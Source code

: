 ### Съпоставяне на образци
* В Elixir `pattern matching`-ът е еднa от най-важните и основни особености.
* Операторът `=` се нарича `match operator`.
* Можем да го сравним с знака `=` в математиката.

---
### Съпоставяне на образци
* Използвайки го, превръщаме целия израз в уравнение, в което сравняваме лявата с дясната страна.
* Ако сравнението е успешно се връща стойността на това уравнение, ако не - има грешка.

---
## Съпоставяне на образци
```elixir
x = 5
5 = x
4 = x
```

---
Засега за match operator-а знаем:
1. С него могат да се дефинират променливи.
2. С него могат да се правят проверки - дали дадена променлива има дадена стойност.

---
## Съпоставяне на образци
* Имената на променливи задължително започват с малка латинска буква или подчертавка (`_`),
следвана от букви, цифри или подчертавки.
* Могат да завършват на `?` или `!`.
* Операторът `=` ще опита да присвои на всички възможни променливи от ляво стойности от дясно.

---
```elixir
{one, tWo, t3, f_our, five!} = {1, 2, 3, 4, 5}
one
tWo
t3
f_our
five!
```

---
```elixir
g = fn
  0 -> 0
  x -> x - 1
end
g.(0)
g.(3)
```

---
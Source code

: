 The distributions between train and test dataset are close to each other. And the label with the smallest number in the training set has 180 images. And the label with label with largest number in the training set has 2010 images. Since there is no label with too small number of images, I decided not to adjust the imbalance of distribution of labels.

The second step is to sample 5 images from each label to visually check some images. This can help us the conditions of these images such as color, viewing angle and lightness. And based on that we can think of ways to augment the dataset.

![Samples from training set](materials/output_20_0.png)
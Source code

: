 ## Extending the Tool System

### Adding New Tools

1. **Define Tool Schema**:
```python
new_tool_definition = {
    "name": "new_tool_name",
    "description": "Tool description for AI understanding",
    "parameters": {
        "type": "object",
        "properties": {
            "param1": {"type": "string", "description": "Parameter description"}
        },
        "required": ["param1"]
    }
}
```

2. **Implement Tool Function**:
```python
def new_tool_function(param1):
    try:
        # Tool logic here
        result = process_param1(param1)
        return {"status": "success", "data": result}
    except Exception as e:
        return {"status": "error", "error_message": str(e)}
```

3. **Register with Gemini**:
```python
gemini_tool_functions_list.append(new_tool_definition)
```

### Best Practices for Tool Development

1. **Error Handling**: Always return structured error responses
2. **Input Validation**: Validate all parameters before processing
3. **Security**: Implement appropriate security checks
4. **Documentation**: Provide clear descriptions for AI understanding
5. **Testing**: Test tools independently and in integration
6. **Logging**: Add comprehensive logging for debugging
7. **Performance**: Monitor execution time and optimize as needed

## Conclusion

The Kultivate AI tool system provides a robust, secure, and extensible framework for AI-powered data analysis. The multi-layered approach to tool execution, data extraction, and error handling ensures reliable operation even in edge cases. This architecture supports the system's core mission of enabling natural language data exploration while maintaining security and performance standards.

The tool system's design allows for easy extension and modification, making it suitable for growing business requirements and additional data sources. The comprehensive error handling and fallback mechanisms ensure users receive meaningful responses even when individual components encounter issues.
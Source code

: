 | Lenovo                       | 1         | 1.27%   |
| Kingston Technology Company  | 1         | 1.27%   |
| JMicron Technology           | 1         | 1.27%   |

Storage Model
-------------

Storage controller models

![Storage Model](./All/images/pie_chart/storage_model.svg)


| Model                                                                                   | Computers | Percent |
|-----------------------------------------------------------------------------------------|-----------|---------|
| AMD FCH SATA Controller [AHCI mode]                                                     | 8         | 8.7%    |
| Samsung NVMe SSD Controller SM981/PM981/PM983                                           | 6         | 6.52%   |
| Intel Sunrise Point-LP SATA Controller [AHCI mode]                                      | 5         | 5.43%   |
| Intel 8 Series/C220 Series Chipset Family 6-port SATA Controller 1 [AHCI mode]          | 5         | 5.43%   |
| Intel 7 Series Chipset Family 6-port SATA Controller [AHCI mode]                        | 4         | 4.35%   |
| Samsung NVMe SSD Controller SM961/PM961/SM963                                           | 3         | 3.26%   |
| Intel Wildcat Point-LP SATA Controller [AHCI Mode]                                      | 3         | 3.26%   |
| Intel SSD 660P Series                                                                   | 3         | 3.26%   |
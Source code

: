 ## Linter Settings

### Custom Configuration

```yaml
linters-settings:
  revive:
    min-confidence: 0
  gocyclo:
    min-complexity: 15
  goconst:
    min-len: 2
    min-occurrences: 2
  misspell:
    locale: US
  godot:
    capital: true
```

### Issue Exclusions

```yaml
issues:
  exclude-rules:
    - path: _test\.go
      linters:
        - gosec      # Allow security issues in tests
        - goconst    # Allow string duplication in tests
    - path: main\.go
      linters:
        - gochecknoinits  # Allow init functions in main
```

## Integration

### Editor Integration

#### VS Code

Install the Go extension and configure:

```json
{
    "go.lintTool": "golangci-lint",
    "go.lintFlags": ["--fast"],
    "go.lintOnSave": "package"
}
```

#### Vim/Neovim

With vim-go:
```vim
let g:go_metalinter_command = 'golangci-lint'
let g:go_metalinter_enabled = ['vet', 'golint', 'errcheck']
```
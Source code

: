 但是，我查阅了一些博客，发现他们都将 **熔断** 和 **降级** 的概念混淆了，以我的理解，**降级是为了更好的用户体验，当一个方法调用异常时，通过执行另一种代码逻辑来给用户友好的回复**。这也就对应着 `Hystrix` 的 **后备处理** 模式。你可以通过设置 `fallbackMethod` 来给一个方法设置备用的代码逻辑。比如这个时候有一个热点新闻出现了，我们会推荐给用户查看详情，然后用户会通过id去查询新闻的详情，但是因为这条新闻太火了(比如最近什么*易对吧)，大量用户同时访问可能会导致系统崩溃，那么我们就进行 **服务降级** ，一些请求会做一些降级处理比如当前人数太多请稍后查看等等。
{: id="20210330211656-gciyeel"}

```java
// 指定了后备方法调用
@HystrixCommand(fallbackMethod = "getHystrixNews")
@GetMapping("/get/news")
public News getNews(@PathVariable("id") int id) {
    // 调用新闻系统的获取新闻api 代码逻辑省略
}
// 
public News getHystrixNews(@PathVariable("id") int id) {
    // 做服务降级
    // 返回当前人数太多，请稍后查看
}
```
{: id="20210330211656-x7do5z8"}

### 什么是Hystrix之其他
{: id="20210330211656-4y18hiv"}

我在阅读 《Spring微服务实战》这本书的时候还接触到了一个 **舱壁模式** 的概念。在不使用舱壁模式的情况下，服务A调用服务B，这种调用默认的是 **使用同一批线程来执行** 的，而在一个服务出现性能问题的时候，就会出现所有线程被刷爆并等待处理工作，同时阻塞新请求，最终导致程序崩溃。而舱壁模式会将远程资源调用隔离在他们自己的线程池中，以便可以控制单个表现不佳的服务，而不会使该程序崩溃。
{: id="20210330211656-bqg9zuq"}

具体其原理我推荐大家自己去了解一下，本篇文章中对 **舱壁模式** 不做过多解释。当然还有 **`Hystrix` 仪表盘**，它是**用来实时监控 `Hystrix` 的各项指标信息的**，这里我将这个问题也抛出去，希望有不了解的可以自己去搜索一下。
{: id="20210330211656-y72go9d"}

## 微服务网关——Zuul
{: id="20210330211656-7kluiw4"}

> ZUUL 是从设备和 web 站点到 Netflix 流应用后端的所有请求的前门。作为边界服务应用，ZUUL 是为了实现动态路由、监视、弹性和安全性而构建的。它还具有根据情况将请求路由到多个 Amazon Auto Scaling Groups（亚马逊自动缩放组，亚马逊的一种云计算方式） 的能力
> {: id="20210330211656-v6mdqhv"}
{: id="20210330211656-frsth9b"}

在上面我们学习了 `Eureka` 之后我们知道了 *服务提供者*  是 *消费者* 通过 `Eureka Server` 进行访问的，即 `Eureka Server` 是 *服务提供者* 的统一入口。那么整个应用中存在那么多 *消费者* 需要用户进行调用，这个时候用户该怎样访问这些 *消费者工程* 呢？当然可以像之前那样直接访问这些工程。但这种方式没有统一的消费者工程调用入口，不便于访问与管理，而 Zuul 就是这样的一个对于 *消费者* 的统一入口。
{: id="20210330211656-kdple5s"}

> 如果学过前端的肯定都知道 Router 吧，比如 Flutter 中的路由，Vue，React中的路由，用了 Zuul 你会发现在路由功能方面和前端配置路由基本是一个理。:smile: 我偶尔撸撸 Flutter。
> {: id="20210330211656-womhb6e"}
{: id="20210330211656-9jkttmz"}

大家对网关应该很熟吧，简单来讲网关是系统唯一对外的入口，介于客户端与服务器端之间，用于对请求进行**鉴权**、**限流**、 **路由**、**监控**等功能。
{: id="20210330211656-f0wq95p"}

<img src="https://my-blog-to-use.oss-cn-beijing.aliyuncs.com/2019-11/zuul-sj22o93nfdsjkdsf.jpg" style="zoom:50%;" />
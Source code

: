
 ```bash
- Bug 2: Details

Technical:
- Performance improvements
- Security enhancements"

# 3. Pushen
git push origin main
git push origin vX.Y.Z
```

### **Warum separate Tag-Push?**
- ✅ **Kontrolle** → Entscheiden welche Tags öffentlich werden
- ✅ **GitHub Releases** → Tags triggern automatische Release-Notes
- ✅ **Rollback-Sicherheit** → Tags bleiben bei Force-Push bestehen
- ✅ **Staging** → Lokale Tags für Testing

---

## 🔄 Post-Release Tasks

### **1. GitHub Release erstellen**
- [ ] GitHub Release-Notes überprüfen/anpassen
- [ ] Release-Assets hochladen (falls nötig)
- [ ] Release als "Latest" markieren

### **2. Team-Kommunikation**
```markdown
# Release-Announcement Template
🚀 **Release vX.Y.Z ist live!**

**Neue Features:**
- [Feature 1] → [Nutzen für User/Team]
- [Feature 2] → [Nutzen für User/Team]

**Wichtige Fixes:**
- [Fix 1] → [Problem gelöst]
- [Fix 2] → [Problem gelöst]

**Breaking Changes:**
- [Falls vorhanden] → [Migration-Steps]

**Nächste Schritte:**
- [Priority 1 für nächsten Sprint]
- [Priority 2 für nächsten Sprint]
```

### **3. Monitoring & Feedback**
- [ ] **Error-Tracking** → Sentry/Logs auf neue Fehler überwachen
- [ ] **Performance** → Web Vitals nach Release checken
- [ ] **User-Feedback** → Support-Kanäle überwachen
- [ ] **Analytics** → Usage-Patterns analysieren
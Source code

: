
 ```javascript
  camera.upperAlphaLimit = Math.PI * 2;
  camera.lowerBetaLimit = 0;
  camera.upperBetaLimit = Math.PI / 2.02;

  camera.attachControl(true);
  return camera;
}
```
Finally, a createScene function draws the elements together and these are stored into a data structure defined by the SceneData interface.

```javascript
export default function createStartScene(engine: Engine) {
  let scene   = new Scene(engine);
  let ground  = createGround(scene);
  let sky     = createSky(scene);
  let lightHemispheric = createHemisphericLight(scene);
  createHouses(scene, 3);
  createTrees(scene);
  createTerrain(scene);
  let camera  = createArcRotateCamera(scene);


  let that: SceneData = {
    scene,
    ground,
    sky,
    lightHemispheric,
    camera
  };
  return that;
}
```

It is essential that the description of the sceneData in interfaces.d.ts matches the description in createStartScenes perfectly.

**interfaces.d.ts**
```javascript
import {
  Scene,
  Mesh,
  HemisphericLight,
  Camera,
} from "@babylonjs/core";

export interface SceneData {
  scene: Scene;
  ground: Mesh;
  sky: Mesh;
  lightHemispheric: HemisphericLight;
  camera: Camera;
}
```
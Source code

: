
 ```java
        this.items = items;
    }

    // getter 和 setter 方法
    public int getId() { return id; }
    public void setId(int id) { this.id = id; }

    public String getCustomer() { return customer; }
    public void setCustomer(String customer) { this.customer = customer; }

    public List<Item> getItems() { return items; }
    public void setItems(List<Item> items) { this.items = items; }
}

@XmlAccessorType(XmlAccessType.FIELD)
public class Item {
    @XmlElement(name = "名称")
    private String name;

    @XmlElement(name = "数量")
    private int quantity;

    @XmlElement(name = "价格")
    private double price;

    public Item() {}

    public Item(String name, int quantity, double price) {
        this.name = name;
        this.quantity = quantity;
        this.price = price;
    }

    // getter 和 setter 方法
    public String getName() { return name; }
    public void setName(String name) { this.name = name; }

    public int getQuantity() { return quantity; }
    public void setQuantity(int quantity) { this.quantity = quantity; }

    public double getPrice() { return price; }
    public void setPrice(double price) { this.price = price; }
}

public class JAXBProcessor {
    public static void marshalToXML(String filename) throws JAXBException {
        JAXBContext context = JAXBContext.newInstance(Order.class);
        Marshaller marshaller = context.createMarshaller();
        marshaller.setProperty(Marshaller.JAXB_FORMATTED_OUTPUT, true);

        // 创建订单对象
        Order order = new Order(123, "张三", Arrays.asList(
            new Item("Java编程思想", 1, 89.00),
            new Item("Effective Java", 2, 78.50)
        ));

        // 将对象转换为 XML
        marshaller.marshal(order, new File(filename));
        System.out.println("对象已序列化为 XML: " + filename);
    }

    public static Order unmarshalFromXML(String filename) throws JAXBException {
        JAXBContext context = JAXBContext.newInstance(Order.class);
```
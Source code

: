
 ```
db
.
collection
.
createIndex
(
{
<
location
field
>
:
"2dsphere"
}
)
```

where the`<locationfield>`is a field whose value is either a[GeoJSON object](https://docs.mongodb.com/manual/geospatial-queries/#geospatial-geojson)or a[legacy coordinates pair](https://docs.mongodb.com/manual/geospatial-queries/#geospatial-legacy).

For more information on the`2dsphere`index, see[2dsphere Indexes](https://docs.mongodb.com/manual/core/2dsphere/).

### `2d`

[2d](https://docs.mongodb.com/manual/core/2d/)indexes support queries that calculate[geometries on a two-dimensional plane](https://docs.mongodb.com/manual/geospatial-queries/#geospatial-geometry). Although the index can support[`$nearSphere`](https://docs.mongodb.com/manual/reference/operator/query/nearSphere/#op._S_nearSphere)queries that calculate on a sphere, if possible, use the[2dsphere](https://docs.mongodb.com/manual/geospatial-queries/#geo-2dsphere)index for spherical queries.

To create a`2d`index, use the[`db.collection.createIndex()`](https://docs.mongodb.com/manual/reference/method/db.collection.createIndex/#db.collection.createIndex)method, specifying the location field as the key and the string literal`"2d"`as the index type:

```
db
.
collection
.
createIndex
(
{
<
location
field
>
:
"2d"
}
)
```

:::

Which lines hold the word "filename"? Copy each of them from the records.

    public static void marshalToXML(String filename) throws JAXBException {
        marshaller.marshal(order, new File(filename));
        System.out.println("对象已序列化为 XML: " + filename);
    public static Order unmarshalFromXML(String filename) throws JAXBException {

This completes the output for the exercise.